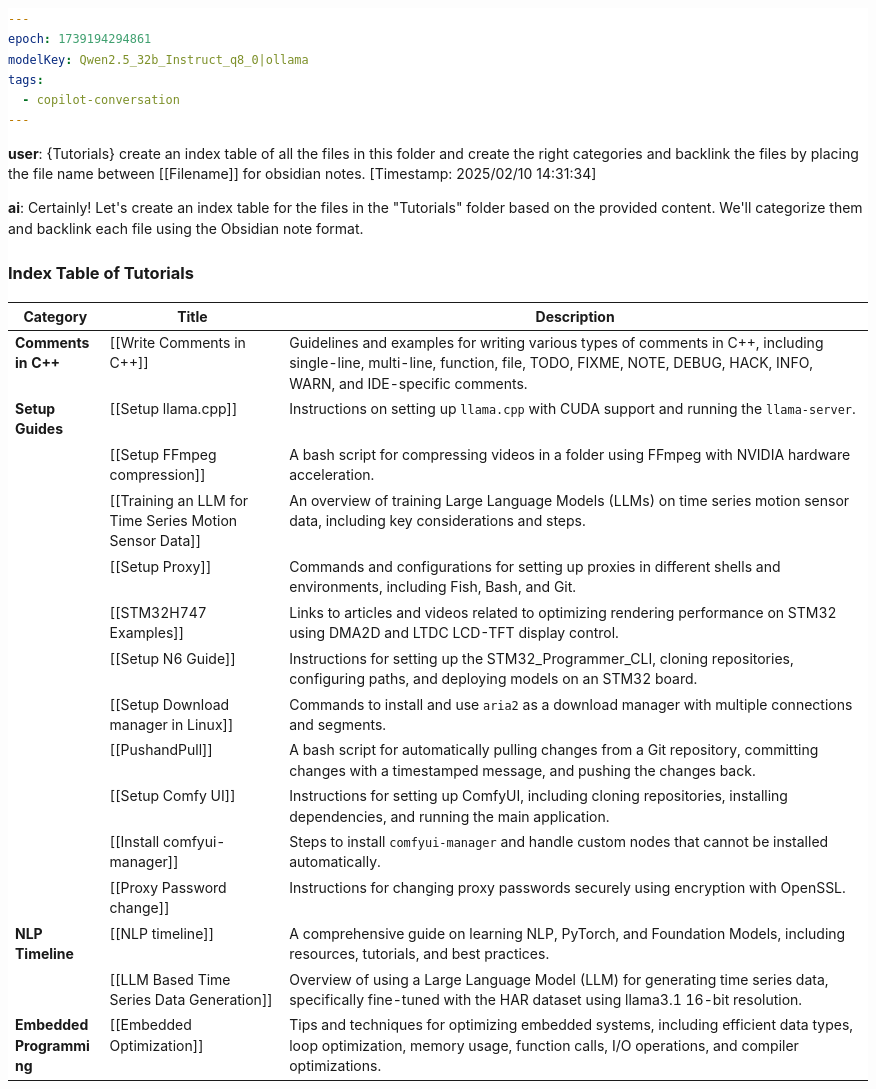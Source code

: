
 ```yaml
---
epoch: 1739194294861
modelKey: Qwen2.5_32b_Instruct_q8_0|ollama
tags:
  - copilot-conversation
---
```


**user**: {Tutorials} create an index table of all the files in this folder and create the right categories and backlink the files by placing the file name between [[Filename]] for obsidian notes. 
[Timestamp: 2025/02/10 14:31:34]

**ai**: Certainly! Let's create an index table for the files in the "Tutorials" folder based on the provided content. We'll categorize them and backlink each file using the Obsidian note format.

### Index Table of Tutorials

| **Category**               | **Title**                                                                 | **Description**                                                                                                                                                                                                 |
|----------------------------|---------------------------------------------------------------------------|-----------------------------------------------------------------------------------------------------------------------------------------------------------------------------------------------------------------|
| **Comments in C++**        | [[Write Comments in C++]]                                                 | Guidelines and examples for writing various types of comments in C++, including single-line, multi-line, function, file, TODO, FIXME, NOTE, DEBUG, HACK, INFO, WARN, and IDE-specific comments.                      |
| **Setup Guides**           | [[Setup llama.cpp]]                                                       | Instructions on setting up `llama.cpp` with CUDA support and running the `llama-server`.                                                                                                                        |
|                            | [[Setup FFmpeg compression]]                                              | A bash script for compressing videos in a folder using FFmpeg with NVIDIA hardware acceleration.                                                                                                                   |
|                            | [[Training an LLM for Time Series Motion Sensor Data]]                      | An overview of training Large Language Models (LLMs) on time series motion sensor data, including key considerations and steps.                                                                                    |
|                            | [[Setup Proxy]]                                                           | Commands and configurations for setting up proxies in different shells and environments, including Fish, Bash, and Git.                                                                                         |
|                            | [[STM32H747 Examples]]                                                    | Links to articles and videos related to optimizing rendering performance on STM32 using DMA2D and LTDC LCD-TFT display control.                                                                                   |
|                            | [[Setup N6 Guide]]                                                        | Instructions for setting up the STM32_Programmer_CLI, cloning repositories, configuring paths, and deploying models on an STM32 board.                                                                         |
|                            | [[Setup Download manager in Linux]]                                         | Commands to install and use `aria2` as a download manager with multiple connections and segments.                                                                                                                |
|                            | [[PushandPull]]                                                           | A bash script for automatically pulling changes from a Git repository, committing changes with a timestamped message, and pushing the changes back.                                                            |
|                            | [[Setup Comfy UI]]                                                        | Instructions for setting up ComfyUI, including cloning repositories, installing dependencies, and running the main application.                                                                                 |
|                            | [[Install comfyui-manager]]                                               | Steps to install `comfyui-manager` and handle custom nodes that cannot be installed automatically.                                                                                                                |
|                            | [[Proxy Password change]]                                                 | Instructions for changing proxy passwords securely using encryption with OpenSSL.                                                                                                                               |
| **NLP Timeline**           | [[NLP timeline]]                                                          | A comprehensive guide on learning NLP, PyTorch, and Foundation Models, including resources, tutorials, and best practices.                                                                                    |
|                            | [[LLM Based Time Series Data Generation]]                                 | Overview of using a Large Language Model (LLM) for generating time series data, specifically fine-tuned with the HAR dataset using llama3.1 16-bit resolution.                                                   |
| **Embedded Programming**   | [[Embedded Optimization]]                                                 | Tips and techniques for optimizing embedded systems, including efficient data types, loop optimization, memory usage, function calls, I/O operations, and compiler optimizations.                                      |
##########
The problem
Could you copy each line of the material that holds "repositories"?

Exercise answer
|                            | [[Setup N6 Guide]]                                                        | Instructions for setting up the STM32_Programmer_CLI, cloning repositories, configuring paths, and deploying models on an STM32 board.                                                                         |
|                            | [[Setup Comfy UI]]                                                        | Instructions for setting up ComfyUI, including cloning repositories, installing dependencies, and running the main application.                                                                                 |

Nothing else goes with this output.